Know what Lord doesn't love? Fact-checkers. And if you thought his argument in support of Trump's tirade against a "Mexican" judge (who is actually from Indiana) was convoluted, get ready for Lord's case against fact-checking. He presented it Sunday on CNN's "Reliable Sources."
I think the best fact-checkers in a presidential campaign are the opponents, in this case Hillary and Donald Trump. I think they do a better job of countering the assumptions of the other candidate than fact-checkers.I mean, I hate to be the dissenter here, and I'm not saying this because of Donald Trump, but I honestly don't think this fact-checking business — as we're all into this — is anything more than, you know, one more sort of out-of-touch, elitist, media-type thing. I don't think people out here in America care. What they care about are what the candidates say.
Let's just note right off the bat that Merriam-Webster's definition of "journalism" reads, in part, "writing characterized by a direct presentation of facts." Reporting facts is literally the definition of journalism.
The first principle of the Society of Professional Journalists' code of ethics is "seek truth and report it." Again, seeking the truth — the facts — is Job No. 1 for journalists. Lord says doing this job is "elitist" and seems to suggest (or at least imply) that reporters ought to be nothing more than stenographers, relaying "what the candidates say," since that's what voters care about.
It's not that facts don't matter at all, according to Lord. It's just that "the best fact-checkers in a presidential campaign are the opponents." Apparently journalists ought to let Trump and Hillary Clinton police themselves and just chronicle the back and forth.
Lord is right about this much: Americans hold a pretty dim view of the press. Trust in the media is at a historic low — just 40 percent, according to Gallup. Based on that sorry statistic, we can conclude that many voters doubt whether fact checks really contain facts.
But we also know voters don't put much trust in Trump and Clinton, either. Fox News regularly polls voters on whether they trust both candidates. For Trump, the average trust level in the last three surveys was 38 percent; for Clinton, it was 34 percent.
These are the people who should be responsible for fact-checking each other?
We need not guess how Trump and Clinton would perform as fact-checkers; their campaigns are already in the fact-checking business, and the results aren't always great.
On Friday, Trump delivered a speech in which he ripped Clinton. His campaign followed up by distributing a 35-page document to reporters that contained the "top 50 facts about Hillary Clinton" from the address, including one he repeats often on the trail: "Fact 19: Clinton was at home sleeping while attacks in Benghazi continued."
The first supporting source on this "fact" was ... Donald Trump. Yes, Trump checks his facts with himself. The second source was a FactCheck.org piece which, it turns out, concluded there is "no evidence" for Trump's claim.
To review, Trump cited himself and a report that refuted his statement. He seems not to understand how this works.
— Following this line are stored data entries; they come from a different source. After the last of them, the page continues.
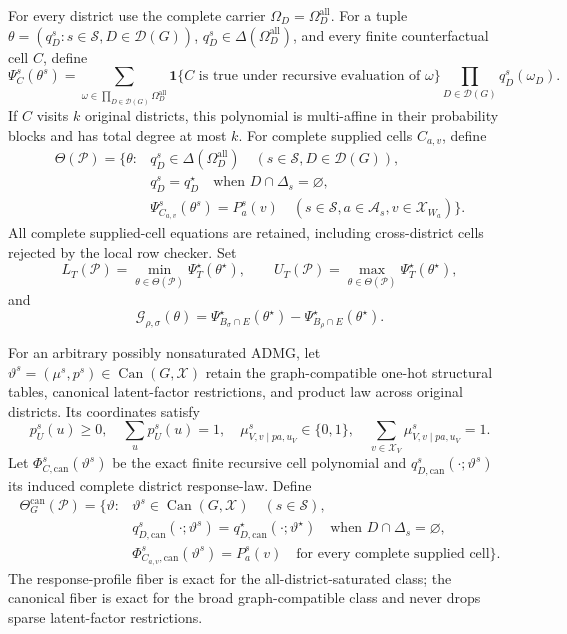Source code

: For every district use the complete carrier \(\Omega_D=\Omega_D^{\mathrm{all}}\).  For a tuple \(\theta=(q_D^s:s\in\mathcal S,D\in\mathcal D(G))\), \(q_D^s\in\Delta(\Omega_D^{\mathrm{all}})\), and every finite counterfactual cell \(C\), define
\[
\Psi_C^s(\theta^s)=
\sum_{\omega\in\prod_{D\in\mathcal D(G)}\Omega_D^{\mathrm{all}}}
\mathbf 1\{C\text{ is true under recursive evaluation of }\omega\}
\prod_{D\in\mathcal D(G)}q_D^s(\omega_D).
\]
If \(C\) visits \(k\) original districts, this polynomial is multi-affine in their probability blocks and has total degree at most \(k\).  For complete supplied cells \(C_{a,v}\), define
\[
\begin{split}
\Theta(\mathcal P)=\bigl\{\theta:{}&q_D^s\in\Delta(\Omega_D^{\mathrm{all}})
\quad(s\in\mathcal S,D\in\mathcal D(G)),\\
&q_D^s=q_D^\star\quad\text{when }D\cap\Delta_s=\varnothing,\\
&\Psi_{C_{a,v}}^s(\theta^s)=P_a^s(v)
\quad(s\in\mathcal S,a\in\mathcal A_s,v\in\mathcal X_{W_a})\bigr\}.
\end{split}
\]
All complete supplied-cell equations are retained, including cross-district cells rejected by the local row checker.  Set
\[
L_T(\mathcal P)=\min_{\theta\in\Theta(\mathcal P)}\Psi_T^\star(\theta^\star),
\qquad
U_T(\mathcal P)=\max_{\theta\in\Theta(\mathcal P)}\Psi_T^\star(\theta^\star),
\]
and
\[
\mathcal G_{\rho,\sigma}(\theta)=
\Psi_{B_\sigma\cap E}^\star(\theta^\star)
-\Psi_{B_\rho\cap E}^\star(\theta^\star).
\]

For an arbitrary possibly nonsaturated ADMG, let \(\vartheta^s=(\mu^s,p^s)\in\operatorname{Can}(G,\mathcal X)\) retain the graph-compatible one-hot structural tables, canonical latent-factor restrictions, and product law across original districts.  Its coordinates satisfy
\[
p_U^s(u)\ge0,
\quad\sum_up_U^s(u)=1,
\quad\mu_{V,v\mid pa,u_V}^s\in\{0,1\},
\quad\sum_{v\in\mathcal X_V}\mu_{V,v\mid pa,u_V}^s=1.
\]
Let \(\Phi_{C,\mathrm{can}}^s(\vartheta^s)\) be the exact finite recursive cell polynomial and \(q_{D,\mathrm{can}}^s(\cdot;\vartheta^s)\) its induced complete district response-law.  Define
\[
\begin{split}
\Theta_G^{\mathrm{can}}(\mathcal P)=\bigl\{\vartheta:{}&
\vartheta^s\in\operatorname{Can}(G,\mathcal X)\quad(s\in\mathcal S),\\
&q_{D,\mathrm{can}}^s(\cdot;\vartheta^s)
=q_{D,\mathrm{can}}^\star(\cdot;\vartheta^\star)
\quad\text{when }D\cap\Delta_s=\varnothing,\\
&\Phi_{C_{a,v},\mathrm{can}}^s(\vartheta^s)=P_a^s(v)
\quad\text{for every complete supplied cell}\bigr\}.
\end{split}
\]
The response-profile fiber is exact for the all-district-saturated class; the canonical fiber is exact for the broad graph-compatible class and never drops sparse latent-factor restrictions.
Clinton's team fired back with its own fact check: "15 biggest lies in Trump's speech." The charge that Clinton slept through the Benghazi attacks made the list. But instead of denying Trump's claim directly, Clinton simply referred to the same FactCheck.org story.
Then there was this:
LIE: “Hillary’s Wall Street immigration agenda will keep immigrant communities poor, and unemployed Americans out of work.”FACT CHECK: Comprehensive immigration reform would boost economic growth and increase the size of the labor force.
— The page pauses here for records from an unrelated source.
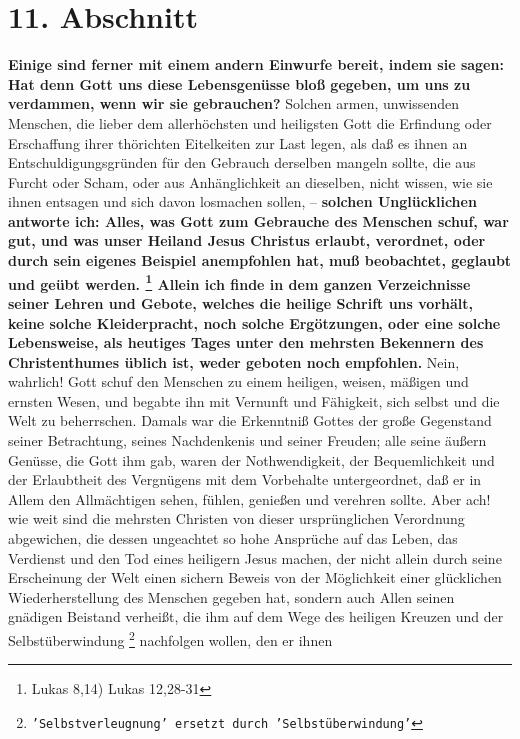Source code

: {\section{11. Abschnitt} \label{kap17_ab11}

\textbf{Einige sind ferner mit einem andern Einwurfe bereit, indem sie sagen:
Hat denn
Gott uns diese Lebensgenüsse bloß gegeben, um uns zu verdammen, wenn wir sie
gebrauchen?} Solchen armen, unwissenden Menschen, die lieber dem allerhöchsten
und heiligsten Gott die Erfindung oder Erschaffung ihrer thörichten Eitelkeiten
zur Last legen, als daß es ihnen an Entschuldigungsgründen für den Gebrauch
derselben mangeln sollte, die aus Furcht oder Scham, oder aus Anhänglichkeit an
dieselben, nicht wissen, wie sie ihnen entsagen und sich davon losmachen sollen,
-- \textbf{solchen Unglücklichen antworte ich: Alles, was Gott zum Gebrauche des
Menschen schuf, war gut, und was unser Heiland Jesus Christus erlaubt,
verordnet, oder durch sein eigenes Beispiel anempfohlen hat, muß beobachtet,
geglaubt und geübt werden. 
\footnote{Lukas  8,14) Lukas 12,28-31}
Allein ich
finde in dem ganzen Verzeichnisse seiner Lehren und Gebote, welches die heilige
Schrift uns vorhält, keine solche Kleiderpracht, noch solche Ergötzungen, oder
eine solche Lebensweise, als heutiges Tages unter den mehrsten Bekennern des
Christenthumes üblich ist, weder geboten noch empfohlen.} Nein, wahrlich! Gott
schuf den Menschen zu einem heiligen, weisen, mäßigen und ernsten Wesen, und
begabte ihn mit Vernunft und Fähigkeit, sich selbst und die Welt zu beherrschen.
Damals war die Erkenntniß Gottes der große Gegenstand seiner Betrachtung, seines
Nachdenkenis und seiner Freuden; alle seine äußern Genüsse, die Gott ihm gab,
waren der Nothwendigkeit, der Bequemlichkeit und der Erlaubtheit des Vergnügens
mit dem Vorbehalte untergeordnet, daß er in Allem den Allmächtigen sehen,
fühlen, genießen und verehren sollte. Aber ach! wie weit sind die mehrsten
Christen von dieser ursprünglichen Verordnung abgewichen, die dessen ungeachtet
so hohe Ansprüche auf das Leben, das Verdienst und den Tod eines heiligern Jesus
machen, der nicht allein durch seine Erscheinung der Welt einen sichern Beweis
von der Möglichkeit einer glücklichen Wiederherstellung des Menschen gegeben
hat, sondern auch Allen seinen gnädigen Beistand verheißt, die ihm auf dem Wege
des heiligen Kreuzen und der Selbstüberwindung
\footnote{\texttt{'Selbstverleugnung' ersetzt durch 'Selbstüberwindung'}}
nachfolgen wollen, den er ihnen
}

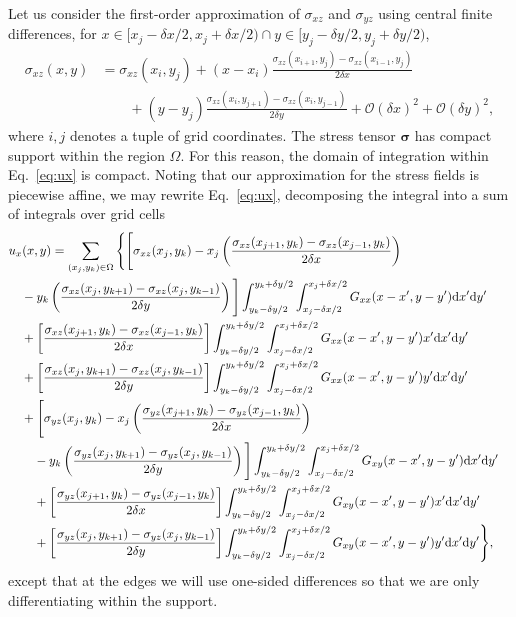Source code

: \documentclass{article}
\newcommand{\dd}{\mathrm{d}}
\begin{document}
 Let us consider the first-order approximation of $\sigma_{xz}$ and $\sigma_{yz}$ using central finite differences, for $x\in[x_j - \delta x/2, x_j+\delta x/2) \cap y\in[y_j-\delta y/2, y_j + \delta y /2)$,
\begin{align}
\sigma_{xz}(x,y) &= \sigma_{xz}(x_i , y_j) + (x-x_i)\frac{\sigma_{xz}(x_{i+1},y_j) -\sigma_{xz}(x_{i-1},y_j) }{2\delta x}  \nonumber\\
&\qquad + (y-y_j)\frac{\sigma_{xz}(x_i,y_{j+1}) - \sigma_{xz}(x_i,y_{j-1}) }{2\delta y} + \mathcal{O}(\delta x)^2 + \mathcal{O}(\delta y)^2,\label{eq:sigma_affine}
\end{align}
where $i,j$ denotes a tuple of grid coordinates. The stress tensor $\boldsymbol{\sigma}$ has compact support within the region $\Omega$. For this reason, the domain of integration within Eq.~\ref{eq:ux} is compact. Noting that our approximation for the stress fields is piecewise affine, we may rewrite Eq.~\ref{eq:ux}, decomposing the integral into a sum of integrals over grid cells
\begin{align}
\lefteqn{ u_x(x,y) = \sum_{(x_j,y_k)\in\Omega} \Bigg\{ \Bigg[\sigma_{xz}(x_j,y_k) -x_j\left(\frac{\sigma_{xz}(x_{j+1},y_k) - \sigma_{xz}(x_{j-1},y_k) }{2\delta x }    \right)   } \nonumber\\
&\quad -y_k\left( \frac{\sigma_{xz}(x_j,y_{k+1}) -  \sigma_{xz}(x_j,y_{k-1}) }{2\delta y}\right) \Bigg]  \int_{y_k-\delta y/2}^{y_k+\delta y/2}  \int_{x_j-\delta x/2}^{x_j+\delta x/2} G_{xx}(x-x',y-y')  \dd x' \dd y' \nonumber \\
&\quad+\left[ \frac{\sigma_{xz}(x_{j+1},y_k) -  \sigma_{xz}(x_{j-1},y_k) }{2\delta x}   \right]  \int_{y_k-\delta y/2}^{y_k+\delta y/2}  \int_{x_j-\delta x/2}^{x_j+\delta x/2}  G_{xx}(x-x',y-y')   x'\dd x' \dd y'  \nonumber\\
&\quad + \left[  \frac{\sigma_{xz}(x_j,y_{k+1}) - \sigma_{xz}(x_j,y_{k-1}) }{2\delta y} \right] \int_{y_k-\delta y/2}^{y_k+\delta y/2}  \int_{x_j-\delta x/2}^{x_j+\delta x/2}  G_{xx}(x-x',y-y')  y'\dd x' \dd y' \nonumber\\
&\quad+  \Bigg[\sigma_{yz}(x_j,y_k) -x_j\left(\frac{\sigma_{yz}(x_{j+1},y_k) - \sigma_{yz}(x_{j-1},y_k) }{2\delta x}    \right)    \nonumber\\
&\qquad -y_k\left( \frac{\sigma_{yz}(x_j,y_{k+1}) - \sigma_{yz}(x_j,y_{k-1}) }{2\delta y}\right) \Bigg]  \int_{y_k-\delta y/2}^{y_k+\delta y/2}  \int_{x_j-\delta x/2}^{x_j+\delta x/2} G_{xy}(x-x',y-y')  \dd x' \dd y' \nonumber \\
&\qquad +\left[ \frac{\sigma_{yz}(x_{j+1},y_k) -  \sigma_{yz}(x_{j-1},y_k) }{2\delta x}   \right]  \int_{y_k-\delta y/2}^{y_k+\delta y/2}  \int_{x_j-\delta x/2}^{x_j+\delta x/2}  G_{xy}(x-x',y-y')   x'\dd x' \dd y'  \nonumber\\
&\qquad+ \left[  \frac{\sigma_{yz}(x_j,y_{k+1}) - \sigma_{yz}(x_j,y_{k-1}) }{2\delta y} \right] \int_{y_k-\delta y/2}^{y_k+\delta y/2}  \int_{x_j-\delta x/2}^{x_j+\delta x/2}  G_{xy}(x-x',y-y')  y'\dd x' \dd y'  \Bigg\},
\label{eq:ux_decomposed}
\end{align}
except that at the edges we will use one-sided differences so that we are only differentiating within the support.
\end{document}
Well then, I guess that settles it. Or not. The Clinton campaign linked to a report prepared by advisers to President Obama — a useful reference but hardly the kind of independent research that would end a debate.
There is little doubt that journalistic fact-checking efforts are viewed skeptically by many voters. Referees in sports aren't very popular, either. But Trump and Clinton have clearly demonstrated that they could not be trusted to call their own fouls.
Even if you believe the media should cede its fact-checking duties to the campaigns — which, again, runs counter to what journalism is all about — what Lord proposed would do very little for the truth.